> _Work task_
Write the records out again, exactly as they stand below.

> _Raw data_
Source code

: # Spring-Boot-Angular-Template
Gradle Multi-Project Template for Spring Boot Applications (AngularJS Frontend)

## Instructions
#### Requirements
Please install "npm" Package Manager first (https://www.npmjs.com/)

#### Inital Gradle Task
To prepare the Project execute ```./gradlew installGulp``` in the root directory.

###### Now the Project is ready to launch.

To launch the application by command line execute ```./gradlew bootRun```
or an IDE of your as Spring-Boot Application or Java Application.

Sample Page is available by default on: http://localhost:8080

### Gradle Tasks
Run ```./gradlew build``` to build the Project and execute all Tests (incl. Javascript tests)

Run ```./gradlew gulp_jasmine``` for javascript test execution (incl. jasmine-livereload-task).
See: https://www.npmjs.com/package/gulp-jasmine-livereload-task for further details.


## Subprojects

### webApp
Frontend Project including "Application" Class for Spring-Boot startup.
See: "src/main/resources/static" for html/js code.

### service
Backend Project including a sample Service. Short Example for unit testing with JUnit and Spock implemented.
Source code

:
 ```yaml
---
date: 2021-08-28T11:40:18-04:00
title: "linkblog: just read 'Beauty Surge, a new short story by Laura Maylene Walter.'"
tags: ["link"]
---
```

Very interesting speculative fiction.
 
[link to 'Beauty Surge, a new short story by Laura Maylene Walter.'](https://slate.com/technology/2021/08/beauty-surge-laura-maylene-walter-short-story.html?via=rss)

> _Solution to this task_
Source code

: # Spring-Boot-Angular-Template
Gradle Multi-Project Template for Spring Boot Applications (AngularJS Frontend)

## Instructions
#### Requirements
Please install "npm" Package Manager first (https://www.npmjs.com/)

#### Inital Gradle Task
To prepare the Project execute ```./gradlew installGulp``` in the root directory.

###### Now the Project is ready to launch.

To launch the application by command line execute ```./gradlew bootRun```
or an IDE of your as Spring-Boot Application or Java Application.

Sample Page is available by default on: http://localhost:8080

### Gradle Tasks
Run ```./gradlew build``` to build the Project and execute all Tests (incl. Javascript tests)

Run ```./gradlew gulp_jasmine``` for javascript test execution (incl. jasmine-livereload-task).
See: https://www.npmjs.com/package/gulp-jasmine-livereload-task for further details.


## Subprojects

### webApp
Frontend Project including "Application" Class for Spring-Boot startup.
See: "src/main/resources/static" for html/js code.

### service
Backend Project including a sample Service. Short Example for unit testing with JUnit and Spock implemented.
Source code

:
 ```yaml
---
date: 2021-08-28T11:40:18-04:00
title: "linkblog: just read 'Beauty Surge, a new short story by Laura Maylene Walter.'"
tags: ["link"]
---
```

Very interesting speculative fiction.
 
[link to 'Beauty Surge, a new short story by Laura Maylene Walter.'](https://slate.com/technology/2021/08/beauty-surge-laura-maylene-walter-short-story.html?via=rss)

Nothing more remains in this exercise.